The Simple Answer

Polarised sunglasses are an additional level on top of sunglasses. They block harmful UVA and UVB rays from passing through the lenses. These two forms of radiation are harmful to your eyes and they can cause severe eye problems. In addition,  polarised sunglasses increase visual clarity, contrast, and acuity, as well as eliminate glare.

Why are polarised sunglasses important? Well, it is important to do everything possible to keep your eyes in tip top health. Polarised sunglasses are like easy-to-apply sunscreen for your eyes!

The Long Answer

I’d bet you guessed it – describing what polarised sunglasses are and why they’re important is a little more complicated than the “simple answer”. Polarised sunglasses only allow waves (visible light, UVA, UVB, etc.) to pass through in one direction – vertically.

Let’s quickly define glare: a bundle of light which hits a flat surface is reflected horizontally and becomes horizontally polarised. Since polarised lenses only allow light to pass through in the vertical orientation, glare is almost entirely eliminated! This aspect is hugely beneficial to active people who love to go exploring. Have you ever been relaxing on a boat or hiking in snow and could hardly open your eyes?
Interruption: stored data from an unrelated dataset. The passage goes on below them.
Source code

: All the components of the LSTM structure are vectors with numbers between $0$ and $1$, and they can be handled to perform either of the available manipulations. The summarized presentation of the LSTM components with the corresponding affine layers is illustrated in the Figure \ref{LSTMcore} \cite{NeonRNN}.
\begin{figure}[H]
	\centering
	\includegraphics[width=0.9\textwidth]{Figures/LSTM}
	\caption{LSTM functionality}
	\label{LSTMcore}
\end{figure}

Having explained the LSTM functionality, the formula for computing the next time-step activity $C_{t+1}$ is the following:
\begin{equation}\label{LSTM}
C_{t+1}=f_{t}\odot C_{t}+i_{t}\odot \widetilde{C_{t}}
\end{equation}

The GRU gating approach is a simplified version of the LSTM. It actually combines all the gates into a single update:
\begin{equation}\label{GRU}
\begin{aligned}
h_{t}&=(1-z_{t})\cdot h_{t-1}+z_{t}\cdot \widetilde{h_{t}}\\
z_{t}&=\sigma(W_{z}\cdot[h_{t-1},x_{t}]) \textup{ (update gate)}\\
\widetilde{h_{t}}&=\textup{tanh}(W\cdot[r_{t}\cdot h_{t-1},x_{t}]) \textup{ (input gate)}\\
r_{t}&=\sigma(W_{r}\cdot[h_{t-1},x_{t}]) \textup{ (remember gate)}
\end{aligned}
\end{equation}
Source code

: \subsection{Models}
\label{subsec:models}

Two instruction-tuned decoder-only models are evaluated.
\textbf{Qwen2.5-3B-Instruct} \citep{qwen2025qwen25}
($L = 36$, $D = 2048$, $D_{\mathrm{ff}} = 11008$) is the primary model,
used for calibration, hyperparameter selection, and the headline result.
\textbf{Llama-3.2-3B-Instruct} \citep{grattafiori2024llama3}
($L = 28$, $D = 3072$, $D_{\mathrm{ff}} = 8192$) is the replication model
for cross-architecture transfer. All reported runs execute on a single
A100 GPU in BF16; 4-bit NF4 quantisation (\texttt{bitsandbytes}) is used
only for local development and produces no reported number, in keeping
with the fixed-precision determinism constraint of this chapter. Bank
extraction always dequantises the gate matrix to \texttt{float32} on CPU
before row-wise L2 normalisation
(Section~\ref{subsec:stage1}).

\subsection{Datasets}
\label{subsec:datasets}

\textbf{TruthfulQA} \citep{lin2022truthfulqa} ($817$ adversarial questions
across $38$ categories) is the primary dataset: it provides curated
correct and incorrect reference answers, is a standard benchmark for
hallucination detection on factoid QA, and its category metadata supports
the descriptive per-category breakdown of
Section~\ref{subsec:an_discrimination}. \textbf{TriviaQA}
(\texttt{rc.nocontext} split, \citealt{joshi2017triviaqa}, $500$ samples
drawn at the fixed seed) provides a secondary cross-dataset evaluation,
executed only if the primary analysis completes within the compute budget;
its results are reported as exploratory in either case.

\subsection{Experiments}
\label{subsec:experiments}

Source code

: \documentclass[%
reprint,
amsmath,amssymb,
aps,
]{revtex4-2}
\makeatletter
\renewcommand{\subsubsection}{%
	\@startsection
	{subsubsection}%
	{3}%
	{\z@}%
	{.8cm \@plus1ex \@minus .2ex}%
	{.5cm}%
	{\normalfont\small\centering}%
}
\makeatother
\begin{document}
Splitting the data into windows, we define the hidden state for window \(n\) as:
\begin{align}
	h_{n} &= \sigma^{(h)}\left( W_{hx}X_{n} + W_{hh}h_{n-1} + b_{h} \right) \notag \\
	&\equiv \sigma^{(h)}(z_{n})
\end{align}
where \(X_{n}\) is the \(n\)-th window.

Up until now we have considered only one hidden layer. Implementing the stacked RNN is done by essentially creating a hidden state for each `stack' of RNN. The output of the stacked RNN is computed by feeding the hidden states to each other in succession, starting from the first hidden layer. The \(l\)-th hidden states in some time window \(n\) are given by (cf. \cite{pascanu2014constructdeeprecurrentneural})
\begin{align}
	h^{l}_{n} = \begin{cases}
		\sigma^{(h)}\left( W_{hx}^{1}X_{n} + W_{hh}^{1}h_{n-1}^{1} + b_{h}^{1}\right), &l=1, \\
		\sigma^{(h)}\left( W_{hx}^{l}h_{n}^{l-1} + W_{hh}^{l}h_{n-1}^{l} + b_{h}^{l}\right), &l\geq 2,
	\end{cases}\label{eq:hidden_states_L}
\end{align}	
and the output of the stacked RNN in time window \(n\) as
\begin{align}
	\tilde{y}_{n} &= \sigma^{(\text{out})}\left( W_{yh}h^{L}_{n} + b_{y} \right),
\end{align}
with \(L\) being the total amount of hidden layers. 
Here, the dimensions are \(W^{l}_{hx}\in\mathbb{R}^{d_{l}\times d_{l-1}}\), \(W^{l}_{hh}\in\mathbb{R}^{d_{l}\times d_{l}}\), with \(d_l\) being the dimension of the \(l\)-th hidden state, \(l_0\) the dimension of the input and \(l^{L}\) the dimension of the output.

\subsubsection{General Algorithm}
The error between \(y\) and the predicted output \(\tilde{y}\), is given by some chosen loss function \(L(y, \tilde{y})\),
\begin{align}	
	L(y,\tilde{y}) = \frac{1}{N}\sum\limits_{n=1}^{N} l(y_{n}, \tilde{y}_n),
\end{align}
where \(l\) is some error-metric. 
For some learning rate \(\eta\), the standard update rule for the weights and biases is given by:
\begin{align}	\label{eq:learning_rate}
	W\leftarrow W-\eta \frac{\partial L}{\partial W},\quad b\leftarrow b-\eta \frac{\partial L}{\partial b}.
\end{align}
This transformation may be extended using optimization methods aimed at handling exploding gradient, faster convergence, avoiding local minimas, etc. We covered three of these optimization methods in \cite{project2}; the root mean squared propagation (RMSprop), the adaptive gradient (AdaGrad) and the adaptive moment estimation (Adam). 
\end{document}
Polarised sunglasses excel in places like these and they will help you to see more of the world around you.

Polarised sunglasses will increase your focus in the sun for longer periods of time and increase reaction times. For those of us who love being outside and exploring the outdoors, these things are incredibly important.

It’s important to point out the downsides of using polarised sunglasses because if something is too good to be true, it probably is.

When wearing polarised sunglasses, you’re going to struggle to see LCD screens clearly, which are common on cell phones, car dashboards, digital clocks, TVs, etc. Polarised sunglasses also block more light naturally than their non-polarised counterparts. Therefore you can’t wear your sunglasses at night (I’m looking at you Corey Hart…) but we don’t think this is much of a problem in all honesty. We recommend not wearing any sunglasses at night.

Pilots cannot use polarised sunglasses… ever. Firstly, they need to constantly keep track of this pesky LCD screens listing unimportant things like altitude, airspeed, fuel levels, etc. Secondly, and possibly more important, they might miss the glare of another aircraft flying into their path! But if you’re not a pilot, these things probably aren’t of concern to you.


  • Increase visual clarity and contrast;
  • Eliminated glare;
  • Protection against harmful UVA and UVB radiation;
  • Reduced eye strain.


  • Reduced visibility of LCD screens;
  • Can’t wear them at night like Corey Hart;
  • Detrimental to the health and safety of Pilots, their crew, and passengers.
All SFJALL Sunglasses are polarised to UV400, which means that our lenses absorb UV-A, B and C rays, up to a wavelength of 400 nanometers. Our main audience is people who like exploring the outdoors where there aren’t many LCD screens or plane cockpits. We want to help people protect their eyes and experience more of what the world has to offer!

The Dangers of not using polarised sunglasses

Sadly, we must now review why using unpolarised lenses can be dangerous, so look away now if you’re an unpolarised fanatic.
One important danger of unpolarised sunglasses is that they will increase the amount of UV radiation which enters your eyes, therefore increasing your chances of severe eye problems. Unpolarised sunglasses help reduce the total light entering your eyes and therefore eliminate some need to squint in bright light. This will cause your pupils to dilate (open) and increase the amount of radiation entering your eyes.

A key takeaway should be that there are many benefits to using polarised sunglasses and some disadvantages. We highly recommend consulting an optician for any concerns regarding eye health and which sunglasses are right for you.
Severe Eye Problems: additional exposure to UV rays increases your risk for cataracts, macular degeneration, and even development of the rare cancer ocular melanoma.